Assigned task: Give back the line below containing "## 2022-01-30" and every later line, exactly.

Data in this exercise:
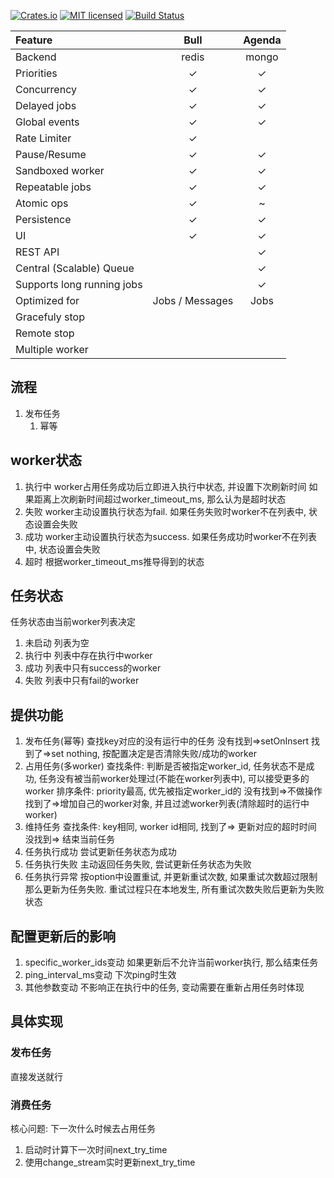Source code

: [![Crates.io][crates-badge]][crates-url]
[![MIT licensed][mit-badge]][mit-url]
[![Build Status][actions-badge]][actions-url]

[crates-badge]: https://img.shields.io/crates/v/tokio.svg
[crates-url]: https://crates.io/crates/tokio
[mit-badge]: https://img.shields.io/badge/license-MIT-blue.svg
[mit-url]: https://github.com/qiaoruntao/mscheduler/blob/master/LICENSE
[actions-badge]: https://github.com/qiaoruntao/mscheduler/actions/workflows/ci.yml/badge.svg
[actions-url]: https://github.com/qiaoruntao/mscheduler/actions?query=branch%3Amaster

| Feature                    |      Bull       | Agenda |
|:---------------------------|:---------------:|:------:|
| Backend                    |      redis      | mongo  |
| Priorities                 |        ✓        |   ✓    |
| Concurrency                |        ✓        |   ✓    |
| Delayed jobs               |        ✓        |   ✓    |
| Global events              |        ✓        |   ✓    |
| Rate Limiter               |        ✓        |        |
| Pause/Resume               |        ✓        |   ✓    |
| Sandboxed worker           |        ✓        |   ✓    |
| Repeatable jobs            |        ✓        |   ✓    |
| Atomic ops                 |        ✓        |   ~    |
| Persistence                |        ✓        |   ✓    |
| UI                         |        ✓        |   ✓    |
| REST API                   |                 |   ✓    |
| Central (Scalable) Queue   |                 |   ✓    |
| Supports long running jobs |                 |   ✓    |
| Optimized for              | Jobs / Messages |  Jobs  |
| Gracefuly stop             |                 |        |
| Remote stop                |                 |        |
| Multiple worker            |                 |        |

## 流程

1. 发布任务
    1. 幂等

## worker状态

1. 执行中
   worker占用任务成功后立即进入执行中状态, 并设置下次刷新时间
   如果距离上次刷新时间超过worker_timeout_ms, 那么认为是超时状态
2. 失败
   worker主动设置执行状态为fail. 如果任务失败时worker不在列表中, 状态设置会失败
3. 成功
   worker主动设置执行状态为success. 如果任务成功时worker不在列表中, 状态设置会失败
4. 超时
   根据worker_timeout_ms推导得到的状态

## 任务状态

任务状态由当前worker列表决定

1. 未启动
   列表为空
2. 执行中
   列表中存在执行中worker
3. 成功
   列表中只有success的worker
4. 失败
   列表中只有fail的worker

## 提供功能

1. 发布任务(幂等)
   查找key对应的没有运行中的任务
   没有找到=>setOnInsert
   找到了=>set nothing, 按配置决定是否清除失败/成功的worker
2. 占用任务(多worker)
   查找条件: 判断是否被指定worker_id, 任务状态不是成功, 任务没有被当前worker处理过(不能在worker列表中), 可以接受更多的worker
   排序条件: priority最高, 优先被指定worker_id的
   没有找到=>不做操作
   找到了=>增加自己的worker对象, 并且过滤worker列表(清除超时的运行中worker)
3. 维持任务
   查找条件: key相同, worker id相同,
   找到了=> 更新对应的超时时间
   没找到=> 结束当前任务
4. 任务执行成功
   尝试更新任务状态为成功
5. 任务执行失败
   主动返回任务失败, 尝试更新任务状态为失败
6. 任务执行异常
   按option中设置重试, 并更新重试次数, 如果重试次数超过限制那么更新为任务失败. 重试过程只在本地发生, 所有重试次数失败后更新为失败状态

## 配置更新后的影响

1. specific_worker_ids变动
   如果更新后不允许当前worker执行, 那么结束任务
2. ping_interval_ms变动
   下次ping时生效
3. 其他参数变动
   不影响正在执行中的任务, 变动需要在重新占用任务时体现

## 具体实现
### 发布任务
直接发送就行
### 消费任务
核心问题: 下一次什么时候去占用任务
1. 启动时计算下一次时间next_try_time
2. 使用change_stream实时更新next_try_time 
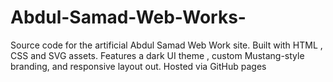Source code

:# Abdul-Samad-Web-Works-
Source code for the artificial Abdul Samad Web Work site. Built with HTML , CSS and SVG assets. Features a dark UI theme , custom Mustang-style branding, and responsive layout out. Hosted via GitHub pages 
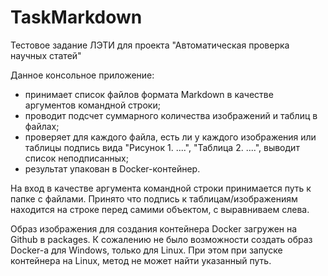 # TaskMarkdown
Тестовое задание ЛЭТИ для проекта "Автоматическая проверка научных статей"

Данное консольное приложение:
- принимает список файлов формата Markdown в качестве аргументов командной строки;
- проводит подсчет суммарного количества изображений и таблиц в файлах;
- проверяет для каждого файла, есть ли у каждого изображения или таблицы подпись вида "Рисунок 1. ....", "Таблица 2. ....", выводит список неподписанных;
- результат упакован в Docker-контейнер.

На вход в качестве аргумента командной строки принимается путь к папке с файлами.
Принято что подпись к таблицам/изображениям находится на строке перед самими объектом, с выравниваем слева.

Образ изображения для создания контейнера Docker загружен на Github в packages. К сожалению не было возможности создать образ Docker-а для Windows, только для Linux. При этом при запуске контейнера на Linux, метод не может найти указанный путь.

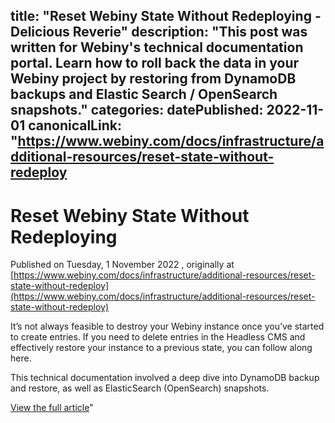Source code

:title: "Reset Webiny State Without Redeploying - Delicious Reverie"
description: "This post was written for Webiny's technical documentation portal. Learn how to roll back the data in your Webiny project by restoring from DynamoDB backups and Elastic Search / OpenSearch snapshots."
categories:
datePublished: 2022-11-01
canonicalLink: "https://www.webiny.com/docs/infrastructure/additional-resources/reset-state-without-redeploy
---
# Reset Webiny State Without Redeploying

Published on Tuesday, 1 November 2022 , originally at [https://www.webiny.com/docs/infrastructure/additional-resources/reset-state-without-redeploy](https://www.webiny.com/docs/infrastructure/additional-resources/reset-state-without-redeploy)

It’s not always feasible to destroy your Webiny instance once you’ve started to create entries. If you need to delete entries in the Headless CMS and effectively restore your instance to a previous state, you can follow along here.

This technical documentation involved a deep dive into DynamoDB backup and restore, as well as ElasticSearch (OpenSearch) snapshots.

[View the full article](https://www.webiny.com/docs/infrastructure/additional-resources/reset-state-without-redeploy)"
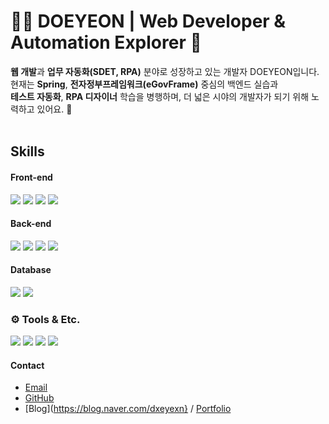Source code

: # 👩‍💻 DOEYEON | Web Developer & Automation Explorer 🧩
**웹 개발**과 **업무 자동화(SDET, RPA)** 분야로 성장하고 있는 개발자 DOEYEON입니다.  
현재는 **Spring**, **전자정부프레임워크(eGovFrame)** 중심의 백엔드 실습과  
**테스트 자동화**, **RPA 디자이너** 학습을 병행하며, 더 넓은 시야의 개발자가 되기 위해 노력하고 있어요. 🌱
<br/> <br/> 



## Skills
#### Front-end
<p>
  <img src="https://img.shields.io/badge/html5-E34F26?style=flat&logo=html5&logoColor=white"/>
  <img src="https://img.shields.io/badge/css3-1572B6?style=flat&logo=css3&logoColor=white"/>
  <img src="https://img.shields.io/badge/javascript-F7DF1E?style=flat&logo=javascript&logoColor=white"/>
  <img src="https://img.shields.io/badge/react-61DAFB?style=flat&logo=react&logoColor=white"/>
</p>


#### Back-end
<p>
  <img src="https://img.shields.io/badge/Java-007396?style=flat&logo=openjdk&logoColor=white"/>
  <img src="https://img.shields.io/badge/Spring-6DB33F?style=flat&logo=spring&logoColor=white"/>
  <img src="https://img.shields.io/badge/eGovFrame-0054A6?style=flat&logoColor=white"/>
  <img src="https://img.shields.io/badge/Node.js-339933?style=flat&logo=nodedotjs&logoColor=white"/>
</p>


#### Database
<p>
  <img src="https://img.shields.io/badge/mysql-4479A1?style=flat&logo=mysql&logoColor=white"/>
  <img src="https://img.shields.io/badge/Oracle-F80000?style=flat&logo=oracle&logoColor=white"/>
</p>


### ⚙️ Tools & Etc.
<p>
  <img src="https://img.shields.io/badge/Figma-F24E1E?style=flat&logo=figma&logoColor=white"/>
  <img src="https://img.shields.io/badge/GitHub-181717?style=flat&logo=github&logoColor=white"/>
  <img src="https://img.shields.io/badge/Notion-000000?style=flat&logo=notion&logoColor=white"/>
  <img src="https://img.shields.io/badge/Eclipse-2C2255?style=flat&logo=eclipseide&logoColor=white"/>
</p>

#### Contact
- [Email](egni1227@naver.com)
- [GitHub](https://github.com/doe-yeon)
- [Blog](https://blog.naver.com/dxeyexn} / [Portfolio](https://shorturl.at/urGJW)

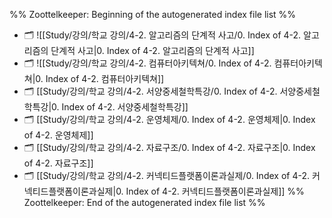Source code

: %% Zoottelkeeper: Beginning of the autogenerated index file list  %%
- 🗂️ ![[Study/강의/학교 강의/4-2. 알고리즘의 단계적 사고/0. Index of 4-2. 알고리즘의 단계적 사고|0. Index of 4-2. 알고리즘의 단계적 사고]]
- 🗂️ ![[Study/강의/학교 강의/4-2. 컴퓨터아키텍쳐/0. Index of 4-2. 컴퓨터아키텍쳐|0. Index of 4-2. 컴퓨터아키텍쳐]]
- 🗂️ [[Study/강의/학교 강의/4-2. 서양중세철학특강/0. Index of 4-2. 서양중세철학특강|0. Index of 4-2. 서양중세철학특강]]
- 🗂️ [[Study/강의/학교 강의/4-2. 운영체제/0. Index of 4-2. 운영체제|0. Index of 4-2. 운영체제]]
- 🗂️ [[Study/강의/학교 강의/4-2. 자료구조/0. Index of 4-2. 자료구조|0. Index of 4-2. 자료구조]]
- 🗂️ [[Study/강의/학교 강의/4-2. 커넥티드플랫폼이론과실제/0. Index of 4-2. 커넥티드플랫폼이론과실제|0. Index of 4-2. 커넥티드플랫폼이론과실제]]
%% Zoottelkeeper: End of the autogenerated index file list  %%
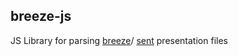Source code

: ## breeze-js

JS Library for parsing [breeze](https://github.com/zedseven/breeze)/ [sent](https://tools.suckless.org/sent/) presentation files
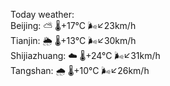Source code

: Today weather:  
Beijing: ⛅️  🌡️+17°C 🌬️↙23km/h  
Tianjin: 🌦   🌡️+13°C 🌬️↙30km/h  
Shijiazhuang: ☁️   🌡️+24°C 🌬️↙31km/h  
Tangshan: 🌧   🌡️+10°C 🌬️↙26km/h  
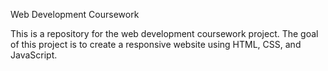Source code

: Web Development Coursework

This is a repository for the web development coursework project. The goal of this project is to create a responsive website using HTML, CSS, and JavaScript.
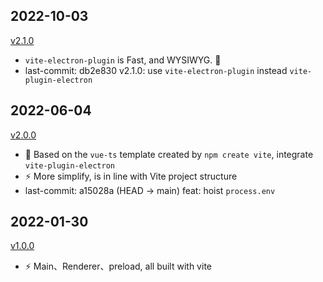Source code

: ## 2022-10-03

[v2.1.0](https://github.com/electron-vite/electron-vite-vue/pull/267)

- `vite-electron-plugin` is Fast, and WYSIWYG. 🌱
- last-commit: db2e830 v2.1.0: use `vite-electron-plugin` instead `vite-plugin-electron`

## 2022-06-04

[v2.0.0](https://github.com/electron-vite/electron-vite-vue/pull/156)

- 🖖 Based on the `vue-ts` template created by `npm create vite`, integrate `vite-plugin-electron`
- ⚡️ More simplify, is in line with Vite project structure
- last-commit: a15028a (HEAD -> main) feat: hoist `process.env`

## 2022-01-30

[v1.0.0](https://github.com/electron-vite/electron-vite-vue/releases/tag/v1.0.0)

- ⚡️ Main、Renderer、preload, all built with vite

Answer area:
## 2022-01-30

[v1.0.0](https://github.com/electron-vite/electron-vite-vue/releases/tag/v1.0.0)

- ⚡️ Main、Renderer、preload, all built with vite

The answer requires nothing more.